事件発生から鈴香の逮捕、一審、二審と私の着任期間のほとんどすべてに渡って絡んでいる事件です。逮捕前には太り気味でマスコミに文句を言っていた被告は、地裁で一審が始まる頃には激ヤセ、顔には吹き出物が出来ていました。一審判決で無期懲役を受け、控訴。秋口から始まった二審での被告は吹き出物がきれいになくなり、顔はすべすべになっていました。未決囚ですが、秋田刑務所の未決房に収監されており、規則正しい生活とカロリーを考えた食事が彼女の体質をいい方に変えたようです。
さて、その第4回公判、被告は黒のパンツスーツ、白いセーター、ベージュのブラウスで入廷しました。裁判長がその日の審議内容を説明するところから私達のアナログ作業が始まります。そう、法廷内の言動をメモするのです。これが大変な作業なのです。
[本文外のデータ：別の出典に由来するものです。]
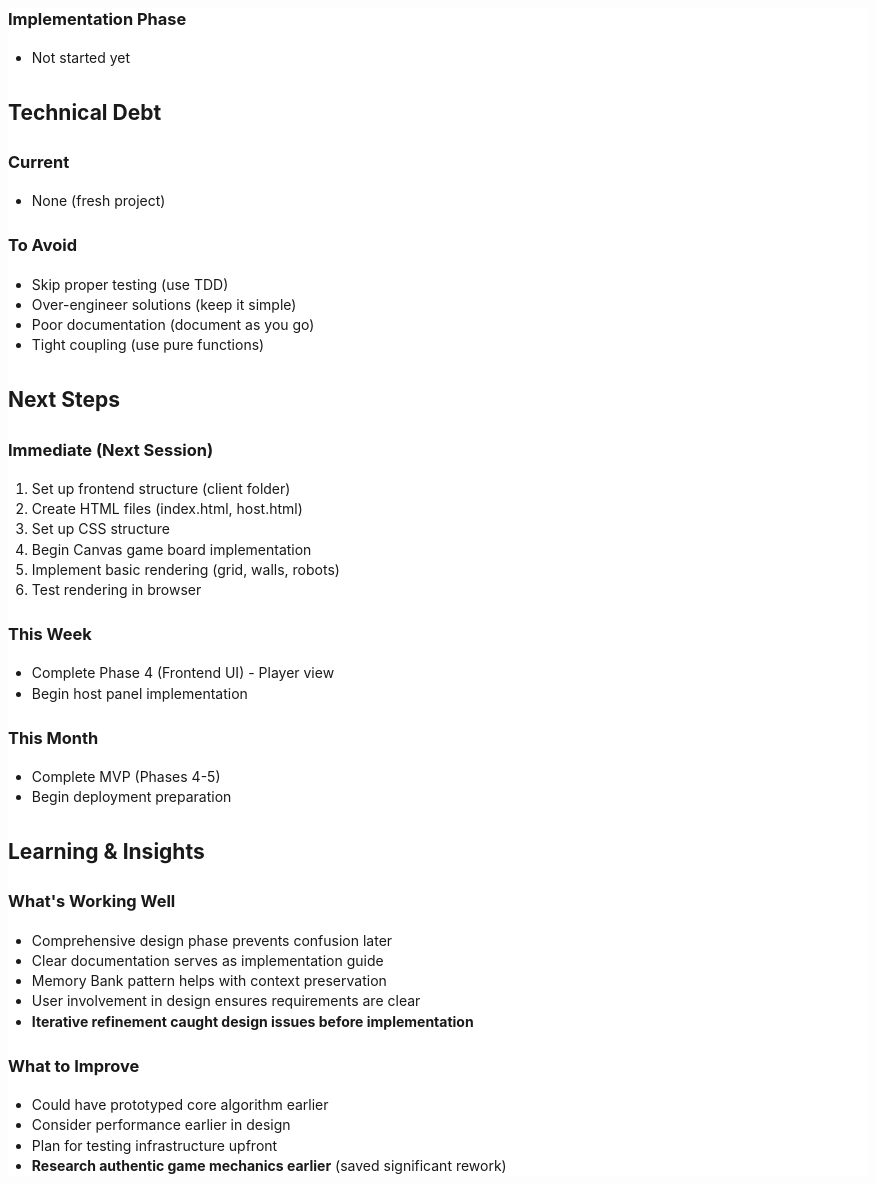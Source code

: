### Implementation Phase
- Not started yet

## Technical Debt

### Current
- None (fresh project)

### To Avoid
- Skip proper testing (use TDD)
- Over-engineer solutions (keep it simple)
- Poor documentation (document as you go)
- Tight coupling (use pure functions)

## Next Steps

### Immediate (Next Session)
1. Set up frontend structure (client folder)
2. Create HTML files (index.html, host.html)
3. Set up CSS structure
4. Begin Canvas game board implementation
5. Implement basic rendering (grid, walls, robots)
6. Test rendering in browser

### This Week
- Complete Phase 4 (Frontend UI) - Player view
- Begin host panel implementation

### This Month
- Complete MVP (Phases 4-5)
- Begin deployment preparation

## Learning & Insights

### What's Working Well
- Comprehensive design phase prevents confusion later
- Clear documentation serves as implementation guide
- Memory Bank pattern helps with context preservation
- User involvement in design ensures requirements are clear
- **Iterative refinement caught design issues before implementation**

### What to Improve
- Could have prototyped core algorithm earlier
- Consider performance earlier in design
- Plan for testing infrastructure upfront
- **Research authentic game mechanics earlier** (saved significant rework)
記者会見のように記事にしてもらうことを前提にした会話ではなく、限られた時間内に検察、弁護双方が自分達の主張を述べる上に、裁判官を含めた関係者にはその内容が書かれた書面が配布されているのですから、とにかくしゃべるスピードが速いのです。
話を聞きながら、要点を自分の頭の中でまとめてメモにしていくことになります。自分だけにわかる略語を作り(例えば警察は「K」、弁護士は「弁」、鈴香は「ス」など)メモっていくわけです。
若い記者のサブで取材の手伝いをしている私でさえ、裁判だけでノートを何冊も使い、ボールペンを何本も使い切ってきました。そういうわけで、私達の商売に欠かせないのは、ブランドへのこだわりではなく、ノートとボールペンなのです。